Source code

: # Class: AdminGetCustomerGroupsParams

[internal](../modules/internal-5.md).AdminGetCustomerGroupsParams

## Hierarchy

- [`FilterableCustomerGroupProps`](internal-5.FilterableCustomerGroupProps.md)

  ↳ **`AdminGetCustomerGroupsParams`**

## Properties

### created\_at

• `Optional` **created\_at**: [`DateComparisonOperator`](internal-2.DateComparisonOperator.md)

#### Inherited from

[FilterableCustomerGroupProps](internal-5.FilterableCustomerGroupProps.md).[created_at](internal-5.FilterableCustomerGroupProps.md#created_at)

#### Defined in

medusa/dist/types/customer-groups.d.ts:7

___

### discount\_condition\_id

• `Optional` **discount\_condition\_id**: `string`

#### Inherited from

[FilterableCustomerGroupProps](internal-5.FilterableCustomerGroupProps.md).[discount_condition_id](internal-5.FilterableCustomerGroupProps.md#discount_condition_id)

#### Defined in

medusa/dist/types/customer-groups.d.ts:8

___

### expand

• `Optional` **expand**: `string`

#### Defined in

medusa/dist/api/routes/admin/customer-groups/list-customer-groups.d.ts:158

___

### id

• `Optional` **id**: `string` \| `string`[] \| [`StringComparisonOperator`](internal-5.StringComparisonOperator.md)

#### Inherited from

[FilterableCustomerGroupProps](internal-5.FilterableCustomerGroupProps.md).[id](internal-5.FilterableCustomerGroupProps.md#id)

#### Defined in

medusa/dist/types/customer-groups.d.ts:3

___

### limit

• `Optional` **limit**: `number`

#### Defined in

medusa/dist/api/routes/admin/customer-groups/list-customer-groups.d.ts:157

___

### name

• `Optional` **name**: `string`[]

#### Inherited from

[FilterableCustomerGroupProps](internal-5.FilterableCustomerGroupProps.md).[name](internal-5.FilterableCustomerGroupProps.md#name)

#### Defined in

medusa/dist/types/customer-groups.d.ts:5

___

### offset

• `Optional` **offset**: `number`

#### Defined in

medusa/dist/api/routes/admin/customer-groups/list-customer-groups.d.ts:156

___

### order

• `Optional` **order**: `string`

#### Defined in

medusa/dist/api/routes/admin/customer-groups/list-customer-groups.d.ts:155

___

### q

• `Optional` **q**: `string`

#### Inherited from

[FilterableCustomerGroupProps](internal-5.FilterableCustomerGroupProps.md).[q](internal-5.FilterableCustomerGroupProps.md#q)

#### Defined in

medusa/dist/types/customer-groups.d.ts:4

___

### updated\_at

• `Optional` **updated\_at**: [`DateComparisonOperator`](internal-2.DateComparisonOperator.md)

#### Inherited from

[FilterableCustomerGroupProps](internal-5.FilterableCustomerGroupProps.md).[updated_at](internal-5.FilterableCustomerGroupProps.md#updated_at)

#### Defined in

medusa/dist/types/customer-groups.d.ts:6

------

Nothing in the data may differ; print all of it exactly as written.

Source code

: # Class: AdminGetCustomerGroupsParams

[internal](../modules/internal-5.md).AdminGetCustomerGroupsParams

## Hierarchy

- [`FilterableCustomerGroupProps`](internal-5.FilterableCustomerGroupProps.md)

  ↳ **`AdminGetCustomerGroupsParams`**

## Properties

### created\_at

• `Optional` **created\_at**: [`DateComparisonOperator`](internal-2.DateComparisonOperator.md)

#### Inherited from

[FilterableCustomerGroupProps](internal-5.FilterableCustomerGroupProps.md).[created_at](internal-5.FilterableCustomerGroupProps.md#created_at)

#### Defined in

medusa/dist/types/customer-groups.d.ts:7

___

### discount\_condition\_id

• `Optional` **discount\_condition\_id**: `string`

#### Inherited from

[FilterableCustomerGroupProps](internal-5.FilterableCustomerGroupProps.md).[discount_condition_id](internal-5.FilterableCustomerGroupProps.md#discount_condition_id)

#### Defined in

medusa/dist/types/customer-groups.d.ts:8

___

### expand

• `Optional` **expand**: `string`

#### Defined in

medusa/dist/api/routes/admin/customer-groups/list-customer-groups.d.ts:158

___

### id

• `Optional` **id**: `string` \| `string`[] \| [`StringComparisonOperator`](internal-5.StringComparisonOperator.md)

#### Inherited from

[FilterableCustomerGroupProps](internal-5.FilterableCustomerGroupProps.md).[id](internal-5.FilterableCustomerGroupProps.md#id)

#### Defined in

medusa/dist/types/customer-groups.d.ts:3

___

### limit

• `Optional` **limit**: `number`

#### Defined in

medusa/dist/api/routes/admin/customer-groups/list-customer-groups.d.ts:157

___

### name

• `Optional` **name**: `string`[]

#### Inherited from

[FilterableCustomerGroupProps](internal-5.FilterableCustomerGroupProps.md).[name](internal-5.FilterableCustomerGroupProps.md#name)

#### Defined in

medusa/dist/types/customer-groups.d.ts:5

___

### offset

• `Optional` **offset**: `number`

#### Defined in

medusa/dist/api/routes/admin/customer-groups/list-customer-groups.d.ts:156

___

### order

• `Optional` **order**: `string`

#### Defined in

medusa/dist/api/routes/admin/customer-groups/list-customer-groups.d.ts:155

___

### q

• `Optional` **q**: `string`

#### Inherited from

[FilterableCustomerGroupProps](internal-5.FilterableCustomerGroupProps.md).[q](internal-5.FilterableCustomerGroupProps.md#q)

#### Defined in

medusa/dist/types/customer-groups.d.ts:4

___

### updated\_at

• `Optional` **updated\_at**: [`DateComparisonOperator`](internal-2.DateComparisonOperator.md)

#### Inherited from

[FilterableCustomerGroupProps](internal-5.FilterableCustomerGroupProps.md).[updated_at](internal-5.FilterableCustomerGroupProps.md#updated_at)

#### Defined in

medusa/dist/types/customer-groups.d.ts:6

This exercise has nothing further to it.